__Exercise prompt__. In the records below, find the line containing "#### Origin method" and the line containing "- Run the code". Give again exactly those lines and every line between them, omitting the pictures.

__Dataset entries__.
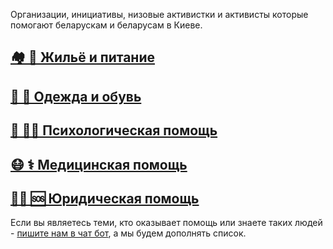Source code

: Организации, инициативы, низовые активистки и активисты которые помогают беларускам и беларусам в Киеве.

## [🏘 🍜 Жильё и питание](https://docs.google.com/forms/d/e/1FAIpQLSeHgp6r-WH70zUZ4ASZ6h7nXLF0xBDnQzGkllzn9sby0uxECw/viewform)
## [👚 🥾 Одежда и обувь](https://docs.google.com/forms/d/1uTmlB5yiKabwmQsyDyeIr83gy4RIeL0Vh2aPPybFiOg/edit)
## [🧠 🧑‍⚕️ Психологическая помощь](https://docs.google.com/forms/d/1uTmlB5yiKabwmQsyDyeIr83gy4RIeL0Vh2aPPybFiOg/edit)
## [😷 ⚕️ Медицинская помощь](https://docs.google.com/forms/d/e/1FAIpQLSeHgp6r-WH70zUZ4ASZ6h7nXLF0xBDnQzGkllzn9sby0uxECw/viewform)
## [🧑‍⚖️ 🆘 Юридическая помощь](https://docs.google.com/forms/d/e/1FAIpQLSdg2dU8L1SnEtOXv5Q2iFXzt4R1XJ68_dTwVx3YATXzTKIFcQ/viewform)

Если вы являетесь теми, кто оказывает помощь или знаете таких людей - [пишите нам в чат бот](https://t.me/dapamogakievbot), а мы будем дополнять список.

==

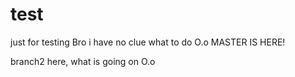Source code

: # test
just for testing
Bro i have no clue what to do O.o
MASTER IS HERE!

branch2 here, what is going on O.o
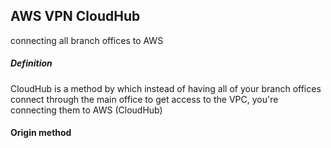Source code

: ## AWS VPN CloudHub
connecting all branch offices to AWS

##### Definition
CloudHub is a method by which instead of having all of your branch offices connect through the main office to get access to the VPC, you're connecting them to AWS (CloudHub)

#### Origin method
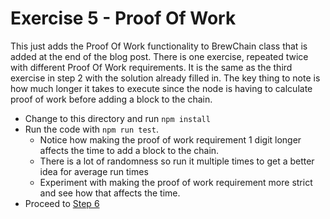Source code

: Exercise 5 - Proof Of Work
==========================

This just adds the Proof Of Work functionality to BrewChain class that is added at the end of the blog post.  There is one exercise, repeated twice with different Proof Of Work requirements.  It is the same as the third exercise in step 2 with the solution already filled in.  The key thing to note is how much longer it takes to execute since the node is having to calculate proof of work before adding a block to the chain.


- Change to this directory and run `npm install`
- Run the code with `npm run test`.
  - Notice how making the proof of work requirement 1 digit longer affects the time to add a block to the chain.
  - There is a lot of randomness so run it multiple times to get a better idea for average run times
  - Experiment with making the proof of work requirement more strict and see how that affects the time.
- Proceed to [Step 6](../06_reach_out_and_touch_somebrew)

==

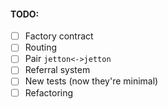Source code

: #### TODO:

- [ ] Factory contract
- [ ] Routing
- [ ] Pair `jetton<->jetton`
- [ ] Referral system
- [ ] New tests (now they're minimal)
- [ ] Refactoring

__Output of the task__.
#### Origin method
Source code

: Exercise 5 - Proof Of Work
==========================

This just adds the Proof Of Work functionality to BrewChain class that is added at the end of the blog post.  There is one exercise, repeated twice with different Proof Of Work requirements.  It is the same as the third exercise in step 2 with the solution already filled in.  The key thing to note is how much longer it takes to execute since the node is having to calculate proof of work before adding a block to the chain.


- Change to this directory and run `npm install`
- Run the code with `npm run test`.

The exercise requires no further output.